Prme Minister Maliki: Campaign Issue

There is a saying about the weather here in Chicago, "if you don't like the weather just wait five minutes because it will change". Well, the same can be said about dynamics in Washington politics. They can change just as quickly as the Chicago weather.

Why, just in July, Democrats were all set to use August to pound Iraq over the head of Republicans. A funny thing happened in the last month though. The dynamic changed. Things improved on the ground and people started to take notice. The turn started when Michael O'Hanlon and Kenneth Pollack published this piece in the New York Times. Ever since then, every legislator that has made a visit to Iraq has been forced to admit that our military is in fact making progress. While most Democrats balance this assessment with the assessment that on the political front there is a disaster (a point that of course O'Hanlon and Pollack also made) their assessments have frankly changed the dynamic.

It is of course ludicrous to remove troops from the same battlefield in which you also see progress. Thus, the Democrats have found themselves in the perverbial pickle. Story after story has them changing their political tactics,http://www.usnews.com/usnews/politics/bulletin/bulletin_070822.htm http://www.washingtonpost.com/wp-dyn/content/article/2007/08/21/AR200708...http://politicalticker.blogs.cnn.com/2007/08/22/rivals-criticize-clinton...http://www.foxnews.com/story/0,2933,294245,00.html

The party is fractured. Several Representatives have either come out to say they will vote against timetables or at least they are undecided. In the Senate of course, the score is actually 51-50 Republicans (with Lieberman siding with Reps on this one and Cheney a tie breaker), and thus the Democrats not only wouldn't have a veto proof majority for a timetable, but frankly, they probably wouldn't even have a majority.
At this point, the party speaks with several voices. Barack Obama and John Edwards continue to be outfront in criticizing the surge and calling for withdrawal, however the Blue Dogs are much more tempered.

Since the military end of the surge is working, and the troops wouldn't make a good punching bag for criticism anyway it appears some Democrats have found a new punching bag.
His name is Nuri Al Maliki and he is the Prime Minister of Iraq. It started when Carl Levin said this, "I hope the parliament will vote the Maliki government out of office and will have the wisdom to replace it with a less sectarian and more unifying prime minister and government". A couple days later Hillary Clinton said much the same thing, ""During his trip to Iraq last week, Senator Levin ... confirmed that the Iraqi government is nonfunctional and cannot produce a political settlement because it is too beholden to religious and sectarian leaders, I share Senator Levin's hope that the Iraqi Parliament will replace Prime Minister Maliki with a less divisive and more unifying figure when it returns in a few weeks."

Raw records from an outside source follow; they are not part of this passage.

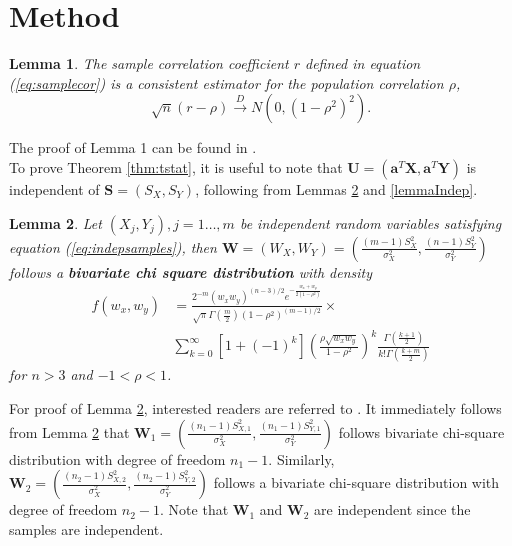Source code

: \documentclass[12pt, a4paper]{article}
\newtheorem{lemma}{Lemma}
\begin{document}
	
	
	
	
	
	\section{Method}\label{section:testcormethod}
	
	\begin{lemma}
		The sample correlation coefficient $r$ defined in equation (\ref{eq:samplecor}) is a consistent estimator for the population correlation $\rho$, 
		\[\sqrt{n}(r - \rho ) \stackrel{D}{\rightarrow}N\left(0, (1-\rho^2)^2\right).\]
	\end{lemma}
	The proof of Lemma 1 can be found in \citet{fisher1915frequency}. \\
	
	To prove Theorem \ref{thm:tstat}, it is useful to note that $\bm U = (\bm a^T\bm X, \bm a^T\bm Y)$ is independent of $\bm S = (S_X, S_Y)$,
	following from Lemmas \ref{lemmabiChisq} and \ref{lemmaIndep}.
	\begin{lemma}\label{lemmabiChisq}
		Let $(X_{j}, Y_{j}), j=1 \ldots,  m$ be independent random variables satisfying equation 
		(\ref{eq:indepsamples}),
		then $\bm W = (W_{X},W_{Y}) =(\frac{(m -1)S_{X}^2}{\sigma_X^2}, 
		\frac{(n-1)S_{Y}^2}{\sigma_Y^2})$ 
		follows a \textbf{bivariate chi square distribution} with density 
		\begin{equation}\label{biChisq}
			\begin{aligned}
				f(w_x, w_y) & = \frac{2^{-m}(w_xw_y)^{(n-3)/2}e^{-\frac{w_x +
							w_y}{2(1-\rho^2)}}}{\sqrt{\pi}\Gamma(\frac{m}{2})(1-\rho^2)^{(m-1)/2}} 
							\times \\
				& \sum_{k=0}^{\infty}[1 +
				(-1)^k]\left(\frac{\rho\sqrt{w_xw_y}}{1-\rho^2}\right)^k\frac{\Gamma(\frac{k+1}{2})}{k!\Gamma(\frac{k+
				 m}{2})}
			\end{aligned}
		\end{equation}
		for $n>3$ and $-1<\rho < 1$.
	\end{lemma}
	For proof of Lemma \ref{lemmabiChisq}, interested readers are referred to \citet{joarder2009moments}.
	It immediately follows from Lemma \ref{lemmabiChisq} that $\bm W_1 = (\frac{(n_1 -1)S_{X, 1}^2}{\sigma_X^2}, \frac{(n_1-1)S_{Y, 1}^2}{\sigma_Y^2})$ follows bivariate chi-square distribution with degree of freedom $n_1-1$. Similarly, $\bm W_2 =(\frac{(n_2 -1)S_{X, 2}^2}{\sigma_X^2}, \frac{(n_2-1)S_{Y, 2}^2}{\sigma_Y^2})$ follows a bivariate chi-square distribution with degree of freedom $n_2-1$.  Note that $\bm W_1$ and $\bm W_2$ are independent since the samples are independent. 
	
\end{document}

Of course, this is an unprecedented move in foreign policy hubris by these two Democrats. I don't think it takes much geopolitical knowledge to understand that is only proper protocal to never meddle in the internal dynamics of another country's democracy. It is one thing for analysts, newspapers, and pundits to criticize Al Maliki, but quite another when legislators do it. I imagine that if an honest poll were done about the feelings toward Ehud Olmert by our legislators, we would find results that echo those of Clinton's and Levin's calls regarding Al Maliki. Could you imagine the uproar, though, if Hillary Clinton publicly called on the Israeli Knesset to vote out Olmert? Yet, that is exactly what she is doing here.

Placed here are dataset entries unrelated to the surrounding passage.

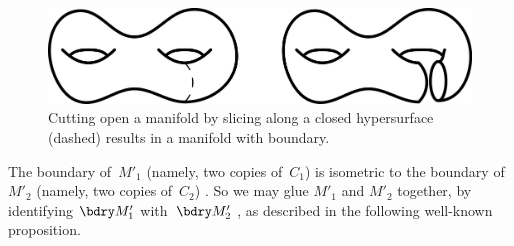 \begin{figure}[ht]
 \includegraphics{PDF/cutopen.jpg}
 \caption{Cutting open a manifold by slicing along a closed
hypersurface (dashed) results in a manifold with boundary.}
 \label{cutopen}
 \end{figure}
%
%
%
%
%
%
%


The boundary of~$M'_1$
(namely, two copies of~$C_1$) is isometric to the boundary
of~$M'_2$ (namely, two copies of~$C_2$)
. So we may glue $M'_1$ and $M'_2$
together, by identifying $\bdry M'_1$ with~$\bdry M'_2$
, as described in the following
well-known proposition.


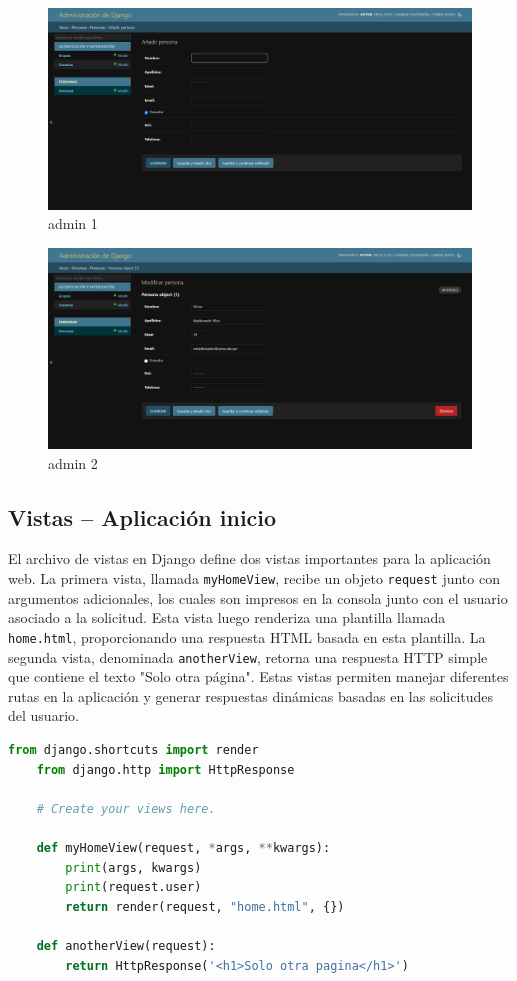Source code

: \documentclass{article}
\begin{document}
  \begin{figure}[H]
    \centering
    \includegraphics[width=1\textwidth, keepaspectratio]{img/model1.png}
    \caption{admin 1}
  \end{figure}
  \begin{figure}[H]
    \centering
    \includegraphics[width=1\textwidth, keepaspectratio]{img/model2.png}
    \caption{admin 2}
  \end{figure}
  \newpage
    

  \subsection{Vistas -- Aplicación inicio}
  El archivo de vistas en Django define dos vistas importantes para la aplicación web. La primera vista, llamada \texttt{myHomeView}, 
  recibe un objeto \texttt{request} junto con argumentos adicionales, los cuales son impresos en la consola junto con el usuario 
  asociado a la solicitud. Esta vista luego renderiza una plantilla llamada \texttt{home.html}, proporcionando una respuesta HTML 
  basada en esta plantilla. La segunda vista, denominada \texttt{anotherView}, retorna una respuesta HTTP simple que contiene el 
  texto "Solo otra página". Estas vistas permiten manejar diferentes rutas en la aplicación y generar respuestas dinámicas basadas 
  en las solicitudes del usuario.
  \begin{lstlisting}[language=python]
    from django.shortcuts import render
    from django.http import HttpResponse

    # Create your views here.

    def myHomeView(request, *args, **kwargs):
        print(args, kwargs)
        print(request.user)
        return render(request, "home.html", {})
        
    def anotherView(request):
        return HttpResponse('<h1>Solo otra pagina</h1>')
  \end{lstlisting}
\end{document}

Obviously, I can't get inside her head, however my suspicion is that she wants to use Maliki as a campaign issue. She must know that Bush has no choice but to publicly back Maliki, and she further knows that Maliki is an incompetent with no hope of accomplishing anything. Thus, it stands to reason that she can use Bush's public proclamations of support as yet another example of Bush being out of touch. She could contrast her own perceptiveness in seeing that Maliki is a failure while Bush blindly follows this divisive, sectarian Prime Minister off a cliff. I can only assume that she figures that her own brazen and reckless statements won't be recognized. No one, I assume she thinks, will come out and say what I am saying. Whatever we think of Maliki, it is wholly inappropriate for our politicians to call for his ouster. Bush has no choice but to stand by him no matter how silly it makes him look.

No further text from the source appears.